Yeah, i could do 4 of those. It would be ncie to have a nice elegant package for doing what we want.


----------



## jrman83

I think you try to make it more difficult than it needs to be? Why all the on/off, on/off? Don't get it. I have plants in all of my tanks and 2 on/off times, but it is in no way as hard as you are trying to make it.


----------



## jasonp

these are 8 80 w t5 bulbs... thats 640 w of light that i dont want to just turn on in the morning, then turn off at night. I would think that would sort of shock the fish. I am trying to sort of emulate the day.. gradually getting more intense. Plus, it can save on energy costs.


----------



## jrman83

640 watts? Shouldn't you be in the reef section? What size tank is this?


----------



## TypeYourTextHere

All I do is use the stock light from 7am to 10pm, My T5HO from 11am to 7pm and my moonlights from 11pm to 7am. So far it has worked out great.


----------



## jasonp

jrman83 said:


> 640 watts? Shouldn't you be in the reef section? What size tank is this?


210g


----------



## jrman83

Well, that's better. If you're using all 8 bulbs, I hope you have it above the tank around 3ft. Otherwise, it will just be an algae farm. Is it planted?


----------



## jasonp

jrman83 said:


> Well, that's better. If you're using all 8 bulbs, I hope you have it above the tank around 3ft. Otherwise, it will just be an algae farm. Is it planted?

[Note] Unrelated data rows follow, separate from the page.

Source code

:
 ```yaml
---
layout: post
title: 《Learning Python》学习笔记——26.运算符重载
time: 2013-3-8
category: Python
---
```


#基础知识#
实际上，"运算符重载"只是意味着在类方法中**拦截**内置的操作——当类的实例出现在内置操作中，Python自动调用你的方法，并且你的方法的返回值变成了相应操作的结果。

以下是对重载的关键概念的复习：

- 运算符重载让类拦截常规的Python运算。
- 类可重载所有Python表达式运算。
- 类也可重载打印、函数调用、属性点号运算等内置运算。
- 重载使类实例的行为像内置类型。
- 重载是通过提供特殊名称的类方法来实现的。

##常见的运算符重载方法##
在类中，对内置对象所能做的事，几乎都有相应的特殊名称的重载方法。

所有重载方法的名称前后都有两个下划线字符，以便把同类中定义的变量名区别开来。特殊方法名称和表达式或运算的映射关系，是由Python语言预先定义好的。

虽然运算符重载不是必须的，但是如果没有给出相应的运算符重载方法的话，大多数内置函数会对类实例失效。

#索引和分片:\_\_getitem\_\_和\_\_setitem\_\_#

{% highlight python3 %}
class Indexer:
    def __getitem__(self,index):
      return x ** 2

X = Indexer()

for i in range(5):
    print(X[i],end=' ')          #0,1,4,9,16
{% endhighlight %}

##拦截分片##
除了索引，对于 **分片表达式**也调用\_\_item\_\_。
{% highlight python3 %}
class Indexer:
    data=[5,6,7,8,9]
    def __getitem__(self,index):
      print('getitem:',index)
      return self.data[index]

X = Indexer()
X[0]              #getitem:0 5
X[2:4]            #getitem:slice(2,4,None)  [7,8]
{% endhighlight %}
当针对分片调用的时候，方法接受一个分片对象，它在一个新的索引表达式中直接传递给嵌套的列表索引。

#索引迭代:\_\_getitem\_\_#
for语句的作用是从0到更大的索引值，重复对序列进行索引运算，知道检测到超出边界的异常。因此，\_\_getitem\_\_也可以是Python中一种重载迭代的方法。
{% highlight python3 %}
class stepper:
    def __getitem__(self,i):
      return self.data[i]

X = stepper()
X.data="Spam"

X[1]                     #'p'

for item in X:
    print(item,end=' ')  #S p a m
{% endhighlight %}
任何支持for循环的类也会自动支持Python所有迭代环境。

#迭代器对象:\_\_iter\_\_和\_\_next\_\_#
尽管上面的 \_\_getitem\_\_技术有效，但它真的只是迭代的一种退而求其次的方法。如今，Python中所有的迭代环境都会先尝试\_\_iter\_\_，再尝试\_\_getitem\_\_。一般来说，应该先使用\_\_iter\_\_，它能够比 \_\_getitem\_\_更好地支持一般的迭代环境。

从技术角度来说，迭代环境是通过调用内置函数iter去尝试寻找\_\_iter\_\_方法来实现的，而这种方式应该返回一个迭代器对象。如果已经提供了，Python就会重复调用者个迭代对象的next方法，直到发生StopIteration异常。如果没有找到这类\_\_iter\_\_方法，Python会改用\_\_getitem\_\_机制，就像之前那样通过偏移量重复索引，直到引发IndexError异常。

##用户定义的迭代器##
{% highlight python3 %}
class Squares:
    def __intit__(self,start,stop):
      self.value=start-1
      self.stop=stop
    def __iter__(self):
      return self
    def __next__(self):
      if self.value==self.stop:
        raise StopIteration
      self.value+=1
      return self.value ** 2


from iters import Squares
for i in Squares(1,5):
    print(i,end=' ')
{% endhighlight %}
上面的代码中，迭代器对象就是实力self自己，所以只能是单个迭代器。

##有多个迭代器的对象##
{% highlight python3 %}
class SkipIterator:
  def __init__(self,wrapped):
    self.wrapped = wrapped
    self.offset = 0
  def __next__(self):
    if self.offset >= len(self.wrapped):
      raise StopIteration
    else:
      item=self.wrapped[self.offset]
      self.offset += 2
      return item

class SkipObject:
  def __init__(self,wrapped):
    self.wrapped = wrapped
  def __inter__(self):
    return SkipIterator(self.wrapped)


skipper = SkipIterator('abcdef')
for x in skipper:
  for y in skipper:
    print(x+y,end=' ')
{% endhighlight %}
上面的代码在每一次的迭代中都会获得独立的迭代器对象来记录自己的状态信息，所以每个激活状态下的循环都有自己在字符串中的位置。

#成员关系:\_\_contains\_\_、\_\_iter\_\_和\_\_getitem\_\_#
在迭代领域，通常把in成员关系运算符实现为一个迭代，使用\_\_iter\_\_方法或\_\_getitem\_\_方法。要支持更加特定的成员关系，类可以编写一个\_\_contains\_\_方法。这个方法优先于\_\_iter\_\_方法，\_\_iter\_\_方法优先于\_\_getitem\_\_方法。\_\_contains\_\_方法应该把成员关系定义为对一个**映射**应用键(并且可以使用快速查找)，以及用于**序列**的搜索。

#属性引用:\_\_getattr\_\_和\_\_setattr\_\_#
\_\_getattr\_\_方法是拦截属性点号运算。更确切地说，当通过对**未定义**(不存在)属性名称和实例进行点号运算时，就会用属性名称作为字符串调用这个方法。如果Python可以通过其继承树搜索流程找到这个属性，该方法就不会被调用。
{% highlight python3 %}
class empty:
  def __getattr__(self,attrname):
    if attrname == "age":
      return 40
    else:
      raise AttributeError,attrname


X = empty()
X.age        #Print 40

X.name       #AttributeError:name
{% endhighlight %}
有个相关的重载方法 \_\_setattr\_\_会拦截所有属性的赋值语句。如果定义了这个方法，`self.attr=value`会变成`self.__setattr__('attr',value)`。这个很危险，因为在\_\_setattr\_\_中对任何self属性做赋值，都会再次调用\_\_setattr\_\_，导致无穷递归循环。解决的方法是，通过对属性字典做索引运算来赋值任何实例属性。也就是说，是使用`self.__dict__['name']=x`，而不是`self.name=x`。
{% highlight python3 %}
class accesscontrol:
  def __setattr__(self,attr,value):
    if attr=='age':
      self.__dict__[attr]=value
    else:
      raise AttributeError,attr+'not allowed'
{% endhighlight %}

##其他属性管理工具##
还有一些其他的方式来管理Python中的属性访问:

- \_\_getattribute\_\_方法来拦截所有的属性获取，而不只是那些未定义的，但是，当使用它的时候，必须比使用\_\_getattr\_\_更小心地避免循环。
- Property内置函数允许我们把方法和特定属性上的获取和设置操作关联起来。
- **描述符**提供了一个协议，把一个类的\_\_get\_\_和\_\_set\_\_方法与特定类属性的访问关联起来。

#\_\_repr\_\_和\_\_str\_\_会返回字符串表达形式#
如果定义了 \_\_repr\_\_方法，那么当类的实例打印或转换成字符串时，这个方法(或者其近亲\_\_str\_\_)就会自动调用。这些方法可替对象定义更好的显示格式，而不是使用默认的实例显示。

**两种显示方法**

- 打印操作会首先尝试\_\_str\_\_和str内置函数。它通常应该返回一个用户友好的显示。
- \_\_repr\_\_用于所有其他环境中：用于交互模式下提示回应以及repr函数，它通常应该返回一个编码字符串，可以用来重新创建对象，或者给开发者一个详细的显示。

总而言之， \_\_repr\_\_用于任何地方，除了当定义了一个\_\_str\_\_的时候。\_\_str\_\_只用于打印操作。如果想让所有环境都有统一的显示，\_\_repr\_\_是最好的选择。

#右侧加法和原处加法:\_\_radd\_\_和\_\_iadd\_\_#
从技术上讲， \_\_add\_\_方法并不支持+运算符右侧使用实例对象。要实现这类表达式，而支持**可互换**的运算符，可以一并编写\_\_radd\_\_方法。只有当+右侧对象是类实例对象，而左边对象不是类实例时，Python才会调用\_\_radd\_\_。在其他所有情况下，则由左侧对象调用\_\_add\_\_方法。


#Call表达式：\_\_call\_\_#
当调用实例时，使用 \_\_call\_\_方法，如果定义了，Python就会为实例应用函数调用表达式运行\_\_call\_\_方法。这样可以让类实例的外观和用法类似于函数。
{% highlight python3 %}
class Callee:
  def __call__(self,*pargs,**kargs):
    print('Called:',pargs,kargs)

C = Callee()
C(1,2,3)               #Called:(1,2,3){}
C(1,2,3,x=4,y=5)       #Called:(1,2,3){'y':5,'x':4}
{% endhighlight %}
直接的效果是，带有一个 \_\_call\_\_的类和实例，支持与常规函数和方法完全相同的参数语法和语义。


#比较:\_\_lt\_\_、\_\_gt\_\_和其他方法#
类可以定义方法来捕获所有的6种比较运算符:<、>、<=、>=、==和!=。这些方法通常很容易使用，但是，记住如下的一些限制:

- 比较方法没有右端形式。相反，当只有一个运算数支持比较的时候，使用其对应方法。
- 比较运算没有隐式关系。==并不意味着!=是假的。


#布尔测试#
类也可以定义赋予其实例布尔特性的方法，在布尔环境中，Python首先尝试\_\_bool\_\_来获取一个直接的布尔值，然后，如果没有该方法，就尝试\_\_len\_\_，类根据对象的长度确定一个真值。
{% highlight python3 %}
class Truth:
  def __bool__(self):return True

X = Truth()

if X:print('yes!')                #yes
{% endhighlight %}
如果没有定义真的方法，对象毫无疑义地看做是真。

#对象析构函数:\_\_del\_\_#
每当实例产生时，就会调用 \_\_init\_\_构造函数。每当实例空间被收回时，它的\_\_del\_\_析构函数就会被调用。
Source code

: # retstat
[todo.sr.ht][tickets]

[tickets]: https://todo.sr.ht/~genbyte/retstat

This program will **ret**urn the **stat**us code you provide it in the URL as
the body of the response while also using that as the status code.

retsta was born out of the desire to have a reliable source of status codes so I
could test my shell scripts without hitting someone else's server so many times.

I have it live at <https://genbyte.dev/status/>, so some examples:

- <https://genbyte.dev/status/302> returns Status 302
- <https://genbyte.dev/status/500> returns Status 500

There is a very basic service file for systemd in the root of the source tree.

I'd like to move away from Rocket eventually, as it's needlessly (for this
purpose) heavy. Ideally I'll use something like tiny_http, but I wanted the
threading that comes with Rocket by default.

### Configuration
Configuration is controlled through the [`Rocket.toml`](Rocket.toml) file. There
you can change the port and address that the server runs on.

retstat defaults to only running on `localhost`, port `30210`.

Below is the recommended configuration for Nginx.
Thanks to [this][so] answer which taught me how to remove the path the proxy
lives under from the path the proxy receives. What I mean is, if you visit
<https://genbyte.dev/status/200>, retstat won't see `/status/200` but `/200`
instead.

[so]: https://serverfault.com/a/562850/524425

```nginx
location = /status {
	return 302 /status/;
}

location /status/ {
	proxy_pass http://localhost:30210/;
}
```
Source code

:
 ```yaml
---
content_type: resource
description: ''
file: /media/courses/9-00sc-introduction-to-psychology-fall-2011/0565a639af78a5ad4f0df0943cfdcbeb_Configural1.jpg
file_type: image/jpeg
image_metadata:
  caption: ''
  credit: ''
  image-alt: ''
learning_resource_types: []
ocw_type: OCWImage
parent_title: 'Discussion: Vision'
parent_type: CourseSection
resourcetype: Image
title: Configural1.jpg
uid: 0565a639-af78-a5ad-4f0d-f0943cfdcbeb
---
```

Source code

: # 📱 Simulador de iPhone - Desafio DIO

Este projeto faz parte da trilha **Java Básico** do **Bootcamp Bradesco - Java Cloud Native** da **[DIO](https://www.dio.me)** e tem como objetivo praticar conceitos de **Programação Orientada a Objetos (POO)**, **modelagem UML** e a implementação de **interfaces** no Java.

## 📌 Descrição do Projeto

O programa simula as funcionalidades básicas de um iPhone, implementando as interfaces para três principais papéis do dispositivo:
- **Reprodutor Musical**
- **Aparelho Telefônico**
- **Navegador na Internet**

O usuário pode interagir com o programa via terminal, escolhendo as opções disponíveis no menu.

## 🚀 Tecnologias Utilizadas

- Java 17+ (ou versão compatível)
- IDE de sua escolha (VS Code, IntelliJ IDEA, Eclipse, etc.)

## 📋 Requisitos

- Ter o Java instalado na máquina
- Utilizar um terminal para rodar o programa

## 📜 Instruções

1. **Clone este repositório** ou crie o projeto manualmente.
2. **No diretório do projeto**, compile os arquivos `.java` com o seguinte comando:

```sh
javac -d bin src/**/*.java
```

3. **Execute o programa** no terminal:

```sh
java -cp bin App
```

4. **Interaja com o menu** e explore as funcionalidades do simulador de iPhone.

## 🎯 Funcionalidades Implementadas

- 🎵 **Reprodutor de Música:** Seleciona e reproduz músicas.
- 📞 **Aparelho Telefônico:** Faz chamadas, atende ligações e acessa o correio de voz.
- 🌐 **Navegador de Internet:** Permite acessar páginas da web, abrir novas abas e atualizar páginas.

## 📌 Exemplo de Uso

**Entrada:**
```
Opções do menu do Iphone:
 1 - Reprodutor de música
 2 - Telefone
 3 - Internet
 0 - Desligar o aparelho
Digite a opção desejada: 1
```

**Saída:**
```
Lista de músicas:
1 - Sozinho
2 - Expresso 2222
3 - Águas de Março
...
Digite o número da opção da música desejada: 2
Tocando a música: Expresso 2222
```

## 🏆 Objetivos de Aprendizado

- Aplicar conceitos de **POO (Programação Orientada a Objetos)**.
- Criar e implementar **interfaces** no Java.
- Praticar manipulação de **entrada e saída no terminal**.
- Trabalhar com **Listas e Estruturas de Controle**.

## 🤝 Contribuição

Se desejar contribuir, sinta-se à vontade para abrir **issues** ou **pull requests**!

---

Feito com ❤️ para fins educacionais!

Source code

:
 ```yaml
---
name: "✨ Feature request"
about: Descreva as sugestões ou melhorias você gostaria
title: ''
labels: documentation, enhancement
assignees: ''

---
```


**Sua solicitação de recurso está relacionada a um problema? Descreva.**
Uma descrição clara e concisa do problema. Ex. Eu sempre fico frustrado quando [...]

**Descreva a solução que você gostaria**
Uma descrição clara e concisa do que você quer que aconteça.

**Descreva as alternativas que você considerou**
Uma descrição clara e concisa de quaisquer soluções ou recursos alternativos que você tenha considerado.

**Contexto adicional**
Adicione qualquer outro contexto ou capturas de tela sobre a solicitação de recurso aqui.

it is planted. right now its sitting right on top the glass lids. But i don't have a timer, so i only bother turning one set of 80w bulbs on during the day. The light is enough to sustain my plants, but theyre not growing (which is expected).. i dont have my co2 set up or a proper filter system (still in the process of setting it up)


----------



## jrman83

I wouldn't plan to run all bulbs unless it is hanging. That is WAY too much for that close to the tank. You'll have a BBA grow tank.


----------



## jasonp

jrman83 said:


> I wouldn't plan to run all bulbs unless it is hanging. That is WAY too much for that close to the tank. You'll have a BBA grow tank.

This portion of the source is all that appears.